Sur des images, Olszański verse du liquide inflammable sur le livre qui a été empalé sur un objet en métal. Il met le feu à l’ouvrage alors que la foule, autour de lui, applaudit et crie : « Mort aux Juifs ».
Certains ont également scandé le slogan « Non à Polin, oui à la Pologne » à cette occasion. « Polin » est à la fois le mot hébraïque pour désigner la Pologne et le nom du principal musée juif de Varsovie.
« C’est un événement qui est à la fois effrayant et important au niveau symbolique », a commenté Rafal Pankowski, chef du groupe de lutte contre le racisme en Pologne ‘Plus Jamais ça’. Il a comparé ce rassemblement aux autodafés qui avaient eu lieu pendant le nazisme, en Allemagne, et notamment lors de la Nuit de Cristal, en 1938. Le 83e anniversaire de ce pogrom déterminant a eu lieu mercredi dernier. « Cela fait plus de 25 ans que je surveille l’antisémitisme et je n’avais jamais vu ça », a confié Pankowski à la JTA.
« Ces images font froid dans le dos », a par ailleurs déclaré la coordinatrice de l’Union européenne dans la lutte contre l’antisémitisme Katharina Von Schnurbein dans un post, sur Twitter.
La manifestation a été condamnée deux jours plus tard sur Twitter par le ministère polonais des Affaires étrangères.

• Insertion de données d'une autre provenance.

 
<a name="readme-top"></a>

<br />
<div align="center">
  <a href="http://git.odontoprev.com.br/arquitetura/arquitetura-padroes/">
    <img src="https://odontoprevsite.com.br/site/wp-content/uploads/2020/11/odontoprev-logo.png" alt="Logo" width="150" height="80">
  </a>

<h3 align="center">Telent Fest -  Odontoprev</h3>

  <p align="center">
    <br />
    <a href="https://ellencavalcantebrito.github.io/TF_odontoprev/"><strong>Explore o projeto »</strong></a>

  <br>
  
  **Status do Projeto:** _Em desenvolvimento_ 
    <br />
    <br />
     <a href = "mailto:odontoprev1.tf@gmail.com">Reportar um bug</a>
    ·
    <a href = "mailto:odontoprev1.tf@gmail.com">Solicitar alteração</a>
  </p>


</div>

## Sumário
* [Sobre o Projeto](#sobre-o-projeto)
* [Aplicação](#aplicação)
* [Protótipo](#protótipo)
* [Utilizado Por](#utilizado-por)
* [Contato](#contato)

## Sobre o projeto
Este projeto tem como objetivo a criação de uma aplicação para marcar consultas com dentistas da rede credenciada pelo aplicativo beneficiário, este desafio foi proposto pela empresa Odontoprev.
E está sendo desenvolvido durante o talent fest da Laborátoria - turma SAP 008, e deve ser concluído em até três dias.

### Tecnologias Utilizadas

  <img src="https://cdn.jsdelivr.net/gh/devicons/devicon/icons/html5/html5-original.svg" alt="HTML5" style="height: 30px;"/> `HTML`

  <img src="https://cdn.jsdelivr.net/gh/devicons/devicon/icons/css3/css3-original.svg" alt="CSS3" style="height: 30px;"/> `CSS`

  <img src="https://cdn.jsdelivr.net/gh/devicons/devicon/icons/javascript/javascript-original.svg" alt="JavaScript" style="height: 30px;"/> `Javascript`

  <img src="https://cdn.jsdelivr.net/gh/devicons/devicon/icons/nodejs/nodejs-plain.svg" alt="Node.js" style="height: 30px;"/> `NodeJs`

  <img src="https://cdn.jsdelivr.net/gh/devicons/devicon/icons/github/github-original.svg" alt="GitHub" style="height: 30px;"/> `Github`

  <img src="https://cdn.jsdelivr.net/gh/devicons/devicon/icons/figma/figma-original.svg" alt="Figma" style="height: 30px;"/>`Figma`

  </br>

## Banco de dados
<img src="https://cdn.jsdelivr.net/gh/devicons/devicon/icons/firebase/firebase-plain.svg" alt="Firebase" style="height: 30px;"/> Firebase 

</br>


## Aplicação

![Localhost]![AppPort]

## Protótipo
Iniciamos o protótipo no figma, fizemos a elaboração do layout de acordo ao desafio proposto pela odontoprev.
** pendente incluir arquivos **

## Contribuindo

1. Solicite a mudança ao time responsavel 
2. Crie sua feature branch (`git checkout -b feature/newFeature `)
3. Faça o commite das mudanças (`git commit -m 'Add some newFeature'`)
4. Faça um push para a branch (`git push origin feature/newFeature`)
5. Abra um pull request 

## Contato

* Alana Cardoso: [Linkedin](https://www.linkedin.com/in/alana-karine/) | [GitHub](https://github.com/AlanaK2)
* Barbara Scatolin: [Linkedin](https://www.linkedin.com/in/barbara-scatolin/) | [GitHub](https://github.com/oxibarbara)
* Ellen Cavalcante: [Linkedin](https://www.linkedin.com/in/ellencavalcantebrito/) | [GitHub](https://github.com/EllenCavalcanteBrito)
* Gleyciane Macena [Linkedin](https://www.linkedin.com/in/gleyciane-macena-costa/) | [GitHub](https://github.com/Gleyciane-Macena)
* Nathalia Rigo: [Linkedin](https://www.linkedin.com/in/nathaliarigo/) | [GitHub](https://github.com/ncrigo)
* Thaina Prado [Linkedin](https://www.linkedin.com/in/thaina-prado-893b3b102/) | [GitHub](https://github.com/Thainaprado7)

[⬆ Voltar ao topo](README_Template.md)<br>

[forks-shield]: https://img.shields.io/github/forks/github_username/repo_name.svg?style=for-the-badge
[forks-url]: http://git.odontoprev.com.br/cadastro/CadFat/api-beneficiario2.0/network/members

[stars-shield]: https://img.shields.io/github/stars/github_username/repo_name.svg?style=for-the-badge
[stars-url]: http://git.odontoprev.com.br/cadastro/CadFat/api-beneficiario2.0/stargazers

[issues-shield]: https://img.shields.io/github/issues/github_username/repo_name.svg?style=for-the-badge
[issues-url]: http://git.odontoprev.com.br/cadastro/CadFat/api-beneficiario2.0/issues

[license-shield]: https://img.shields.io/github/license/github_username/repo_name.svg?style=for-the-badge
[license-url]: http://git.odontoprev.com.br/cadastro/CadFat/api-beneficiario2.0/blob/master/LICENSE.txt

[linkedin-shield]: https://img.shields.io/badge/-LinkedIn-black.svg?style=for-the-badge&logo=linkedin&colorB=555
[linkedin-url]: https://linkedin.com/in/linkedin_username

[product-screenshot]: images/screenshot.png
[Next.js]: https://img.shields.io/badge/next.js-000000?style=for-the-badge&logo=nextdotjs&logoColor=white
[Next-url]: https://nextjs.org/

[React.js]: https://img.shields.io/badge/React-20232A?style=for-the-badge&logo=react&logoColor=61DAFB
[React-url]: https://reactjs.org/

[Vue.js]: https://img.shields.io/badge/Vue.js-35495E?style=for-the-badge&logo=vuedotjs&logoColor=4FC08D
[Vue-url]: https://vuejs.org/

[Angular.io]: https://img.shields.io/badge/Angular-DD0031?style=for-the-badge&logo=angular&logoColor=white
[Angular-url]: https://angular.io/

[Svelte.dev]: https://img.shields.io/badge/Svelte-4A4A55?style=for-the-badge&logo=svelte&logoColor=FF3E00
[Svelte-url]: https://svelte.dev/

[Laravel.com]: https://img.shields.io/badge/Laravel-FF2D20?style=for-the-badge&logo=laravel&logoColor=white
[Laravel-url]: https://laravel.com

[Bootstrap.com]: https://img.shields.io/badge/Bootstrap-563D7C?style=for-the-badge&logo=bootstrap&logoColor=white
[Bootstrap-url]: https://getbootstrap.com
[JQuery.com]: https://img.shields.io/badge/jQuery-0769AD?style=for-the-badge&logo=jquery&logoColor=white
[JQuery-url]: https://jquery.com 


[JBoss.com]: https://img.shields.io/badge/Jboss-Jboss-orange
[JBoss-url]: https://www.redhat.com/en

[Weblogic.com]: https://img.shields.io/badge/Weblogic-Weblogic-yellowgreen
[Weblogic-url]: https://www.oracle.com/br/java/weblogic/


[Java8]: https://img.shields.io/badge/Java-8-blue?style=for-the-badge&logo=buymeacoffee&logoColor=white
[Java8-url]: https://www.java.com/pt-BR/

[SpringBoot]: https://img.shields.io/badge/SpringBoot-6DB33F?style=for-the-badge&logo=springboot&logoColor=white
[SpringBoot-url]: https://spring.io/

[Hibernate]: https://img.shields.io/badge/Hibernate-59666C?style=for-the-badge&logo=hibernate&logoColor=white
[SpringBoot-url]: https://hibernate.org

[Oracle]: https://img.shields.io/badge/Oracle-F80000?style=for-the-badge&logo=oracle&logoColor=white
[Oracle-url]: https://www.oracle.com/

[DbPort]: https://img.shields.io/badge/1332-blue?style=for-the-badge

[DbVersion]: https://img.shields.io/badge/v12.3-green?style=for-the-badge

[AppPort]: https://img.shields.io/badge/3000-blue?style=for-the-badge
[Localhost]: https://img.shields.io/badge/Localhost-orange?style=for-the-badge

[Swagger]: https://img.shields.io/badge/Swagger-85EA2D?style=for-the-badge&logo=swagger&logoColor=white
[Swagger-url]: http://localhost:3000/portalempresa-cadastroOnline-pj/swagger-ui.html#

Le jour de la fête nationale a été « utilisé pour propager la haine, l’antisémitisme et l’intolérance religieuse », a déploré le porte-parole du ministère, Lukasz Jasina.
De son côté, le ministre de l’Intérieur Mariusz Kaminski a souhaité « que les organisateurs de ce rassemblement honteux en subissent des conséquences devant la justice ».
Des représentants des églises et des communautés chrétiennes de Kalisz ont déploré ces incidents qui « remettent en question les valeurs humaines fondamentales et chrétiennes que sont le respect, le dialogue et la coopération ».
L’influente Église catholique de Pologne a fermement condamné le déferlement de haine.
Mgr Rafał Markowski, président du Comité pour le dialogue avec le judaïsme de la Conférence épiscopale polonaise, a déclaré que « de telles attitudes n’ont rien à voir avec le patriotisme ». « Ils sapent la dignité de nos frères et détruisent l’ordre social et la paix. Ils sont en contradiction directe avec l’Évangile et l’enseignement de l’Église », a dit Markowski.
Des représentants de l’épiscopat et de la présidence polonaise ont également condamné ces actes qui rappellent les heures sombres de la Seconde Guerre mondiale.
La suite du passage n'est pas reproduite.